(Available data)

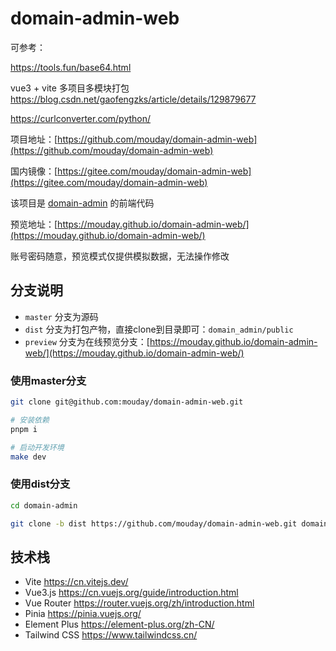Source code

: # domain-admin-web

可参考：

https://tools.fun/base64.html

vue3 + vite 多项目多模块打包
https://blog.csdn.net/gaofengzks/article/details/129879677


https://curlconverter.com/python/

项目地址：[https://github.com/mouday/domain-admin-web](https://github.com/mouday/domain-admin-web)

国内镜像：[https://gitee.com/mouday/domain-admin-web](https://gitee.com/mouday/domain-admin-web)

该项目是 [domain-admin](https://github.com/mouday/domain-admin) 的前端代码

预览地址：[https://mouday.github.io/domain-admin-web/](https://mouday.github.io/domain-admin-web/)

账号密码随意，预览模式仅提供模拟数据，无法操作修改

## 分支说明

- `master` 分支为源码
- `dist` 分支为打包产物，直接clone到目录即可：`domain_admin/public`
- `preview` 分支为在线预览分支：[https://mouday.github.io/domain-admin-web/](https://mouday.github.io/domain-admin-web/)

### 使用master分支

```bash
git clone git@github.com:mouday/domain-admin-web.git

# 安装依赖
pnpm i

# 启动开发环境
make dev
```

### 使用dist分支

```bash
cd domain-admin

git clone -b dist https://github.com/mouday/domain-admin-web.git domain_admin/public
```

## 技术栈

- Vite https://cn.vitejs.dev/
- Vue3.js https://cn.vuejs.org/guide/introduction.html
- Vue Router https://router.vuejs.org/zh/introduction.html
- Pinia https://pinia.vuejs.org/
- Element Plus https://element-plus.org/zh-CN/
- Tailwind CSS https://www.tailwindcss.cn/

(End Available data)

### What you should do:
Retype the data above exactly. Leave the pictures out.

### Written reply:
Source code

: # domain-admin-web

可参考：

https://tools.fun/base64.html

vue3 + vite 多项目多模块打包
https://blog.csdn.net/gaofengzks/article/details/129879677


https://curlconverter.com/python/

项目地址：[https://github.com/mouday/domain-admin-web](https://github.com/mouday/domain-admin-web)

国内镜像：[https://gitee.com/mouday/domain-admin-web](https://gitee.com/mouday/domain-admin-web)

该项目是 [domain-admin](https://github.com/mouday/domain-admin) 的前端代码

预览地址：[https://mouday.github.io/domain-admin-web/](https://mouday.github.io/domain-admin-web/)

账号密码随意，预览模式仅提供模拟数据，无法操作修改

## 分支说明

- `master` 分支为源码
- `dist` 分支为打包产物，直接clone到目录即可：`domain_admin/public`
- `preview` 分支为在线预览分支：[https://mouday.github.io/domain-admin-web/](https://mouday.github.io/domain-admin-web/)

### 使用master分支

```bash
git clone git@github.com:mouday/domain-admin-web.git

# 安装依赖
pnpm i

# 启动开发环境
make dev
```

### 使用dist分支

```bash
cd domain-admin

git clone -b dist https://github.com/mouday/domain-admin-web.git domain_admin/public
```

## 技术栈

- Vite https://cn.vitejs.dev/
- Vue3.js https://cn.vuejs.org/guide/introduction.html
- Vue Router https://router.vuejs.org/zh/introduction.html
- Pinia https://pinia.vuejs.org/
- Element Plus https://element-plus.org/zh-CN/
- Tailwind CSS https://www.tailwindcss.cn/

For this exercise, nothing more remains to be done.